(Document images with source code)
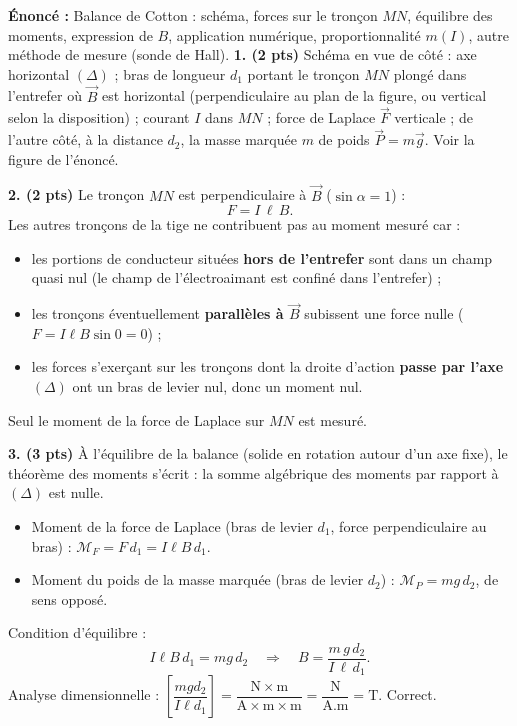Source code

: \documentclass[11pt]{article}
\begin{document}
\begin{corrige}
\textbf{Énoncé :} Balance de Cotton : schéma, forces sur le tronçon $MN$, équilibre des moments, expression de $B$, application numérique, proportionnalité $m(I)$, autre méthode de mesure (sonde de Hall).
\tcblower
\textbf{1. (2 pts)} Schéma en vue de côté : axe horizontal $(\Delta)$ ; bras de longueur $d_1$ portant le tronçon $MN$ plongé dans l'entrefer où $\vec{B}$ est horizontal (perpendiculaire au plan de la figure, ou vertical selon la disposition) ; courant $I$ dans $MN$ ; force de Laplace $\vec{F}$ verticale ; de l'autre côté, à la distance $d_2$, la masse marquée $m$ de poids $\vec{P} = m\vec{g}$. Voir la figure de l'énoncé.

\textbf{2. (2 pts)} Le tronçon $MN$ est perpendiculaire à $\vec{B}$ ($\sin\alpha = 1$) :
\[ F = I\,\ell\,B. \]
Les autres tronçons de la tige ne contribuent pas au moment mesuré car :
\begin{itemize}
\item les portions de conducteur situées \textbf{hors de l'entrefer} sont dans un champ quasi nul (le champ de l'électroaimant est confiné dans l'entrefer) ;
\item les tronçons éventuellement \textbf{parallèles à $\vec{B}$} subissent une force nulle ($F = I\ell B\sin 0 = 0$) ;
\item les forces s'exerçant sur les tronçons dont la droite d'action \textbf{passe par l'axe $(\Delta)$} ont un bras de levier nul, donc un moment nul.
\end{itemize}
Seul le moment de la force de Laplace sur $MN$ est mesuré.

\textbf{3. (3 pts)} À l'équilibre de la balance (solide en rotation autour d'un axe fixe), le théorème des moments s'écrit : la somme algébrique des moments par rapport à $(\Delta)$ est nulle.
\begin{itemize}
\item Moment de la force de Laplace (bras de levier $d_1$, force perpendiculaire au bras) : $\mathcal{M}_F = F\,d_1 = I\ell B\,d_1$.
\item Moment du poids de la masse marquée (bras de levier $d_2$) : $\mathcal{M}_P = m g\,d_2$, de sens opposé.
\end{itemize}
Condition d'équilibre :
\[ I\ell B\,d_1 = m g\,d_2 \quad\Rightarrow\quad \boxed{B = \frac{m\,g\,d_2}{I\,\ell\,d_1}}. \]
Analyse dimensionnelle : $\left[\dfrac{mgd_2}{I\ell d_1}\right] = \dfrac{\mathrm{N\times m}}{\mathrm{A\times m\times m}} = \dfrac{\mathrm{N}}{\mathrm{A.m}} = \mathrm{T}$. Correct.


\end{corrige}
\end{document}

WHAT TO DO
Retype the lines above without alteration. The first is the one containing "Les autres tronçons", and the last is the final line of the data.

ANSWER BELOW
Les autres tronçons de la tige ne contribuent pas au moment mesuré car :
\begin{itemize}
\item les portions de conducteur situées \textbf{hors de l'entrefer} sont dans un champ quasi nul (le champ de l'électroaimant est confiné dans l'entrefer) ;
\item les tronçons éventuellement \textbf{parallèles à $\vec{B}$} subissent une force nulle ($F = I\ell B\sin 0 = 0$) ;
\item les forces s'exerçant sur les tronçons dont la droite d'action \textbf{passe par l'axe $(\Delta)$} ont un bras de levier nul, donc un moment nul.
\end{itemize}
Seul le moment de la force de Laplace sur $MN$ est mesuré.

\textbf{3. (3 pts)} À l'équilibre de la balance (solide en rotation autour d'un axe fixe), le théorème des moments s'écrit : la somme algébrique des moments par rapport à $(\Delta)$ est nulle.
\begin{itemize}
\item Moment de la force de Laplace (bras de levier $d_1$, force perpendiculaire au bras) : $\mathcal{M}_F = F\,d_1 = I\ell B\,d_1$.
\item Moment du poids de la masse marquée (bras de levier $d_2$) : $\mathcal{M}_P = m g\,d_2$, de sens opposé.
\end{itemize}
Condition d'équilibre :
\[ I\ell B\,d_1 = m g\,d_2 \quad\Rightarrow\quad \boxed{B = \frac{m\,g\,d_2}{I\,\ell\,d_1}}. \]
Analyse dimensionnelle : $\left[\dfrac{mgd_2}{I\ell d_1}\right] = \dfrac{\mathrm{N\times m}}{\mathrm{A\times m\times m}} = \dfrac{\mathrm{N}}{\mathrm{A.m}} = \mathrm{T}$. Correct.


\end{corrige}
\end{document}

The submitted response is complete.